You already have an idea about your keyword topics: Keyword Tagging

When knowing some of your keyword topics you can start right away defining your look up lists. I highly recommend to use n-Gram analysis and start with the words with the highest word counts. This will give you the best keyword tagging coverage in a short period of time. You can use our free n-Gram analyzer tool for this task.


Build your own entity database

Build up a centralized entity database for your business. Don’t use it just for tagging your keywords. Think of applying it on SERP snippets or your competitors content.

Keywords grouped by Entity Tags

Entity Recognition applied on a keyword list. You can also use additional metrics like search volume in addition to the keyword count.

1) Use existing data feeds

If you have a product feed available you can start copy and pasting right away. If not you probably have already a logic for your site and url structure where you can find information about tag categories.

2) Start adding tag categories

You will already know a lot about your keywords. Use this knowledge and start adding tag categories that come to your mind together with some signal words for that tag group. No need for a perfect list at that stage.

3) Categorize N-Grams

Try to add n-Grams with the biggest search volume to the existing tag group.
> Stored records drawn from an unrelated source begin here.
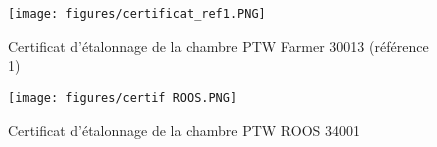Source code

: \documentclass{article}
\begin{document}
\begin{figure}[h]
  \centering
  \texttt{[image: figures/certificat\_ref1.PNG]}
  \caption[short]{Certificat d'étalonnage de la chambre PTW Farmer 30013 (référence 1)}
  \label{fig_certif_ref1}
\end{figure}

\begin{figure}[h]
  \centering
  \texttt{[image: figures/certif ROOS.PNG]}
  \caption{Certificat d'étalonnage de la chambre PTW ROOS 34001}
  \label{fig_certif_ROOS}
\end{figure}

\clearpage


\nocite{*}
\end{document}
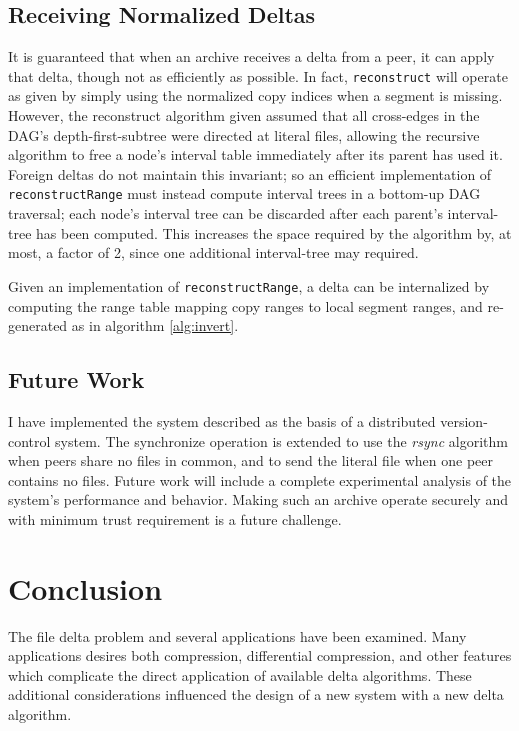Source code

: \documentclass{llncs}
\begin{document}
\subsection{Receiving Normalized Deltas}

It is guaranteed that when an archive receives a delta from a peer, it
can apply that delta, though not as efficiently as possible.  In fact,
\texttt{reconstruct} will operate as given by simply using the
normalized copy indices when a segment is missing.  However, the
reconstruct algorithm given assumed that all cross-edges in the DAG's
depth-first-subtree were directed at literal files, allowing the
recursive algorithm to free a node's interval table immediately after
its parent has used it.  Foreign deltas do not maintain this
invariant; so an efficient implementation of \texttt{reconstructRange}
must instead compute interval trees in a bottom-up DAG traversal; each
node's interval tree can be discarded after each parent's
interval-tree has been computed.  This increases the space required by
the algorithm by, at most, a factor of 2, since one additional
interval-tree may required.

Given an implementation of \texttt{reconstructRange}, a delta can be
internalized by computing the range table mapping copy ranges to local
segment ranges, and re-generated as in algorithm \ref{alg:invert}.

\subsection{Future Work}

I have implemented the system described as the basis of a distributed
version-control system.  The synchronize operation is extended to use
the \emph{rsync} algorithm when peers share no files in common, and to
send the literal file when one peer contains no files.  Future work
will include a complete experimental analysis of the system's
performance and behavior.  Making such an archive operate securely and
with minimum trust requirement is a future challenge.

\section{Conclusion}

The file delta problem and several applications have been examined.
Many applications desires both compression, differential compression,
and other features which complicate the direct application of
available delta algorithms.  These additional considerations
influenced the design of a new system with a new delta algorithm.
\end{document}
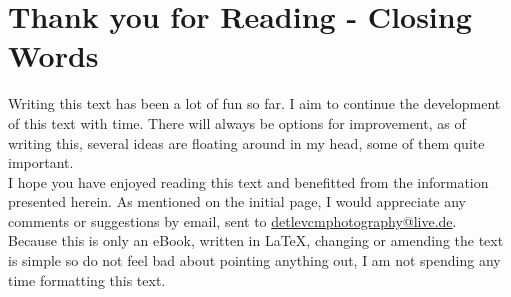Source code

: \chapter{Thank you for Reading - Closing Words}

Writing this text has been a lot of fun so far. I aim to continue the development of this text with time. There will always be options for improvement, as of writing this, several ideas are floating around in my head, some of them quite important.
\\[\baselineskip]
I hope you have enjoyed reading this text and benefitted from the information presented herein. As mentioned on the initial page, I would appreciate any comments or suggestions by email, sent to \href{mailto:detlevcmphotography@live.de}{detlevcmphotography@live.de}.
\\[\baselineskip]
Because this is only an eBook, written in LaTeX, changing or amending the text is simple so do not feel bad about pointing anything out, I am not spending any time formatting this text.
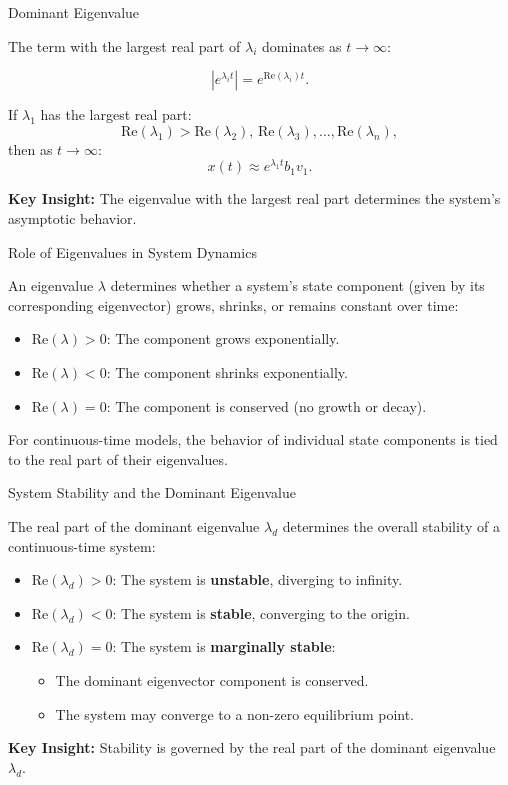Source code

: \documentclass{beamer}
\begin{document}
\begin{frame}{Dominant Eigenvalue}

The term with the largest real part of \( \lambda_i \) dominates as \( t \to \infty \):

\[
|e^{\lambda_i t}| = e^{\mathrm{Re}(\lambda_i) t}.
\]

If \( \lambda_1 \) has the largest real part:
\[
\mathrm{Re}(\lambda_1) > \mathrm{Re}(\lambda_2), \, \mathrm{Re}(\lambda_3), \dots, \mathrm{Re}(\lambda_n),
\]
then as \( t \to \infty \):
\[
x(t) \approx e^{\lambda_1 t} b_1 v_1.
\]

\textbf{Key Insight:} The eigenvalue with the largest real part determines the system's asymptotic behavior.

\end{frame}

\begin{frame}{Role of Eigenvalues in System Dynamics}

An eigenvalue \( \lambda \) determines whether a system's state component (given by its corresponding eigenvector) grows, shrinks, or remains constant over time:

\begin{itemize}
    \item \(\mathrm{Re}(\lambda) > 0\): The component grows exponentially.
    \item \(\mathrm{Re}(\lambda) < 0\): The component shrinks exponentially.
    \item \(\mathrm{Re}(\lambda) = 0\): The component is conserved (no growth or decay).
\end{itemize}

For continuous-time models, the behavior of individual state components is tied to the real part of their eigenvalues.

\end{frame}

\begin{frame}{System Stability and the Dominant Eigenvalue}

The real part of the dominant eigenvalue \( \lambda_d \) determines the overall stability of a continuous-time system:

\begin{itemize}
    \item \(\mathrm{Re}(\lambda_d) > 0\): The system is \textbf{unstable}, diverging to infinity.
    \item \(\mathrm{Re}(\lambda_d) < 0\): The system is \textbf{stable}, converging to the origin.
    \item \(\mathrm{Re}(\lambda_d) = 0\): The system is \textbf{marginally stable}:
    \begin{itemize}
        \item The dominant eigenvector component is conserved.
        \item The system may converge to a non-zero equilibrium point.
    \end{itemize}
\end{itemize}

\textbf{Key Insight:} Stability is governed by the real part of the dominant eigenvalue \( \lambda_d \).

\end{frame}
\end{document}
You can use our free n-Gram tool for this. By doing this you well get the best coverage of tagged search queries in the shortest amount of time. I’m sure you will find a lot of new categories in that process – add them to your lookup list.

4) Add close variants and semantic similar words

At that stage you can use the existing lookup list and search for similar words within the untagged words. Regex functions and string distance metrics will add a lot of new lookup keys to your list. Have a look at the python module FuzzyWuzzy that uses Levenshtein distance for string similarity.
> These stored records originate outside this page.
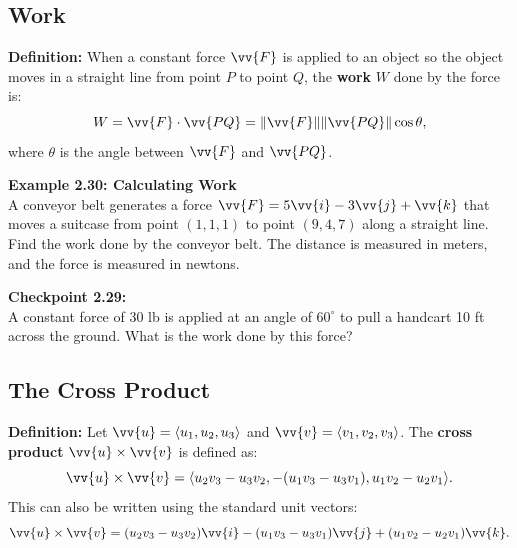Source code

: \documentclass{article}
\begin{document}
\subsection*{Work}

\begin{definitionbox}
    \textbf{Definition:} When a constant force \(\vv{F}\) is applied to an object so the object moves in a straight line from point \(P\) to point \(Q\), the \textbf{work} \(W\) done by the force is:
    \[
    W = \vv{F} \cdot \vv{PQ} = \|\vv{F}\| \|\vv{PQ}\| \cos \theta,
    \]
    where \(\theta\) is the angle between \(\vv{F}\) and \(\vv{PQ}\).
\end{definitionbox}

\begin{examplebox}
    \textbf{Example 2.30: Calculating Work} \\
    A conveyor belt generates a force \(\vv{F} = 5\vv{i} - 3\vv{j} + \vv{k}\) that moves a suitcase from point \((1, 1, 1)\) to point \((9, 4, 7)\) along a straight line. Find the work done by the conveyor belt. The distance is measured in meters, and the force is measured in newtons.
\end{examplebox}

\begin{exercisebox}
    \textbf{Checkpoint 2.29:} \\
    A constant force of 30 lb is applied at an angle of \(60^\circ\) to pull a handcart 10 ft across the ground. What is the work done by this force?
\end{exercisebox}

\subsection*{The Cross Product}

\begin{definitionbox}
    \textbf{Definition:} Let \(\vv{u} = \langle u_1, u_2, u_3 \rangle\) and \(\vv{v} = \langle v_1, v_2, v_3 \rangle\). The \textbf{cross product} \(\vv{u} \times \vv{v}\) is defined as:
    \[
    \vv{u} \times \vv{v} = \langle u_2 v_3 - u_3 v_2, -(u_1 v_3 - u_3 v_1), u_1 v_2 - u_2 v_1 \rangle.
    \]
    This can also be written using the standard unit vectors:
    \[
    \vv{u} \times \vv{v} = (u_2 v_3 - u_3 v_2) \vv{i} - (u_1 v_3 - u_3 v_1) \vv{j} + (u_1 v_2 - u_2 v_1) \vv{k}.
    \]
\end{definitionbox}
\end{document}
5) Add semantic similar words

This is the “Wow”-moment for most of the people. If you create word embeddings with word2vec on your complete keyword set it is possible to search for semantic similar words. If you have an entity “color” with one value “green” the word2vec model will show you “red” and “blue” as semantic similar words. This will boost your list size.
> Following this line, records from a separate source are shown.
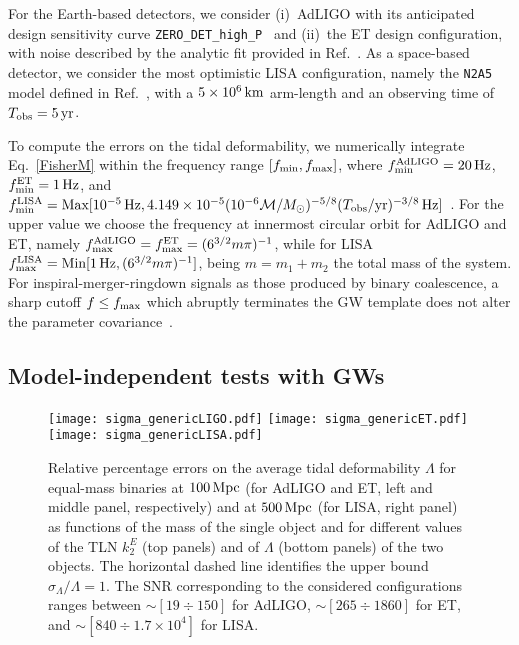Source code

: \documentclass[aps,twocolumn,showpacs,preprintnumbers,nofootinbib,prd,superscriptaddress,groupedaddress,10pt]{revtex4-1}
\newcommand{\tn}{\textnormal}
\begin{document}
For the Earth-based detectors, we consider (i)~AdLIGO with its anticipated design sensitivity curve 
\texttt{ZERO\_DET\_high\_P}~\cite{zerodet} and (ii)~the ET design configuration, with noise described by the analytic fit 
provided in Ref.~\cite{Sathyaprakash:2009xs}. As a space-based detector, we consider the most optimistic LISA configuration, namely the \texttt{N2A5} model defined in Ref.~\cite{PhysRevD.93.024003}, with a $5\times 10^6\,{\rm km}$ arm-length and an observing time of $T_\tn{obs}=5\,{\rm yr}$.

To compute the errors on the tidal deformability, we numerically integrate Eq.~\eqref{FisherM} within 
the frequency range $[f_\tn{min},f_\tn{max}]$, where $f^\tn{AdLIGO}_\tn{min}=20\,{\rm Hz}$, 
$f^\tn{ET}_\tn{min}=1\,{\rm Hz}$, and $f^\tn{LISA}_\tn{min}=\tn{Max}[10^{-5}\,{\rm Hz},4.149\times 10^{-5}
(10^{-6}{\cal M}/M_\odot)^{-5/8}(T_\tn{obs}/{\rm yr})^{-3/8}\,{\rm Hz}]$~\cite{PhysRevD.71.084025}. 
For the upper value we choose the frequency at innermost circular orbit for AdLIGO and ET, 
namely $f^\tn{AdLIGO}_{\tn{max}}=f^\tn{ET}_{\tn{max}}=(6^{3/2} m \pi)^{-1}$,
while for LISA $f^\tn{LISA}_\tn{max}=\tn{Min}[1\,{\rm Hz},(6^{3/2} m \pi)^{-1}]$, being $m=m_1+m_2$ the 
total mass of the system. For inspiral-merger-ringdown signals as those produced by binary coalescence, a sharp cutoff $f\leq f_\tn{max}$ which abruptly terminates the GW template does not alter the parameter covariance~\cite{Mandel:2014tca}.

\subsection{Model-independent tests with GWs}
%
\begin{figure*}[th]
\centering
\texttt{[image: sigma\_genericLIGO.pdf]}
\texttt{[image: sigma\_genericET.pdf]}
\texttt{[image: sigma\_genericLISA.pdf]}
\caption{Relative percentage errors on the average tidal deformability $\Lambda$ for equal-mass binaries at $100\,{\rm Mpc}$ (for AdLIGO and ET, left and middle panel, respectively) and at $500\,{\rm Mpc}$ (for LISA, right panel) as functions of the mass of the single object and for different values of the TLN $k_2^E$ (top panels) and of $\Lambda$ (bottom panels) of the two objects. The horizontal dashed line identifies the upper 
bound $\sigma_\Lambda/\Lambda=1$. The SNR corresponding to the considered configurations ranges between  $\sim[19\div 150]$ for AdLIGO, $\sim[265\div 1860]$ for ET, and $\sim[840\div 1.7\times 10^4]$ for LISA.}
\label{fig:detectabilitygeneric}
\end{figure*}
%
\end{document}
Avoid RegEx or String Similarity Comparisons

Regular impressions are very expensive in computation time when you process large keyword files. We used them for setting up our tag category database. The same problem occurs when you are using similarity algorithms like levenshtein. We used those approaches once for defining our lookup lists. By doing this we are able to use python dictionaries for all the tagging. This is blazing fast.

Use Dictionaries or Flash Text for lookups

There is a great python module out there, called Flash Text, that can be used for the keyword tagging process. Load your lookup database into the KeywordProcessor and start extracting entities. It is all about speed – maybe other approaches are ok when making lookups for 100.000 keywords. But think of 100.000 website pages you want tag with our entity database – now you will realize whether your solution scales or not. If you are interested in the Flash Text algorithm you can have a look here.

Go Parallel in your processing

If speed is very important for you or if the datasets are very big you can think of splitting the tagging process to multiple worker scripts. When you are publishing your python solution to amazon lambda or google cloud functions you can easily use those scaling approaches.